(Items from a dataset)
*-*-*
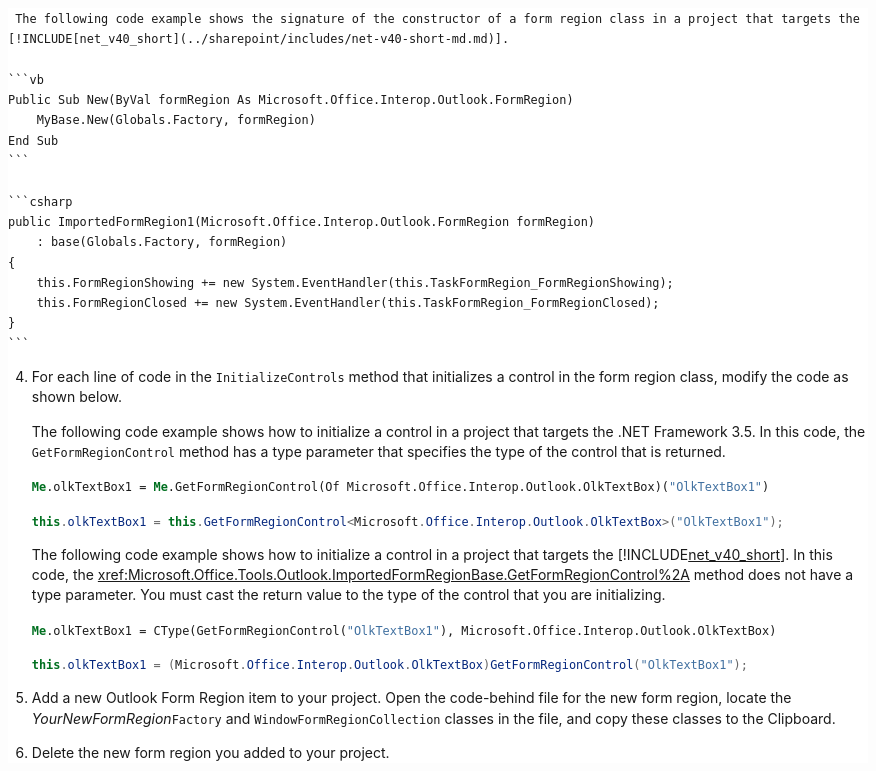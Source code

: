      The following code example shows the signature of the constructor of a form region class in a project that targets the [!INCLUDE[net_v40_short](../sharepoint/includes/net-v40-short-md.md)].

    ```vb
    Public Sub New(ByVal formRegion As Microsoft.Office.Interop.Outlook.FormRegion)
        MyBase.New(Globals.Factory, formRegion)
    End Sub
    ```

    ```csharp
    public ImportedFormRegion1(Microsoft.Office.Interop.Outlook.FormRegion formRegion)
        : base(Globals.Factory, formRegion)
    {
        this.FormRegionShowing += new System.EventHandler(this.TaskFormRegion_FormRegionShowing);
        this.FormRegionClosed += new System.EventHandler(this.TaskFormRegion_FormRegionClosed);
    }
    ```

4. For each line of code in the `InitializeControls` method that initializes a control in the form region class, modify the code as shown below.

     The following code example shows how to initialize a control in a project that targets the .NET Framework 3.5. In this code, the `GetFormRegionControl` method has a type parameter that specifies the type of the control that is returned.

    ```vb
    Me.olkTextBox1 = Me.GetFormRegionControl(Of Microsoft.Office.Interop.Outlook.OlkTextBox)("OlkTextBox1")
    ```

    ```csharp
    this.olkTextBox1 = this.GetFormRegionControl<Microsoft.Office.Interop.Outlook.OlkTextBox>("OlkTextBox1");
    ```

     The following code example shows how to initialize a control in a project that targets the [!INCLUDE[net_v40_short](../sharepoint/includes/net-v40-short-md.md)]. In this code, the <xref:Microsoft.Office.Tools.Outlook.ImportedFormRegionBase.GetFormRegionControl%2A> method does not have a type parameter. You must cast the return value to the type of the control that you are initializing.

    ```vb
    Me.olkTextBox1 = CType(GetFormRegionControl("OlkTextBox1"), Microsoft.Office.Interop.Outlook.OlkTextBox)
    ```

    ```csharp
    this.olkTextBox1 = (Microsoft.Office.Interop.Outlook.OlkTextBox)GetFormRegionControl("OlkTextBox1");
    ```

5. Add a new Outlook Form Region item to your project. Open the code-behind file for the new form region, locate the *YourNewFormRegion*`Factory` and `WindowFormRegionCollection` classes in the file, and copy these classes to the Clipboard.

6. Delete the new form region you added to your project.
*-*-*
**Task item**.
Return every line of the records in which the word "EventHandler" is found.

**Result for this task**.
        this.FormRegionShowing += new System.EventHandler(this.TaskFormRegion_FormRegionShowing);
        this.FormRegionClosed += new System.EventHandler(this.TaskFormRegion_FormRegionClosed);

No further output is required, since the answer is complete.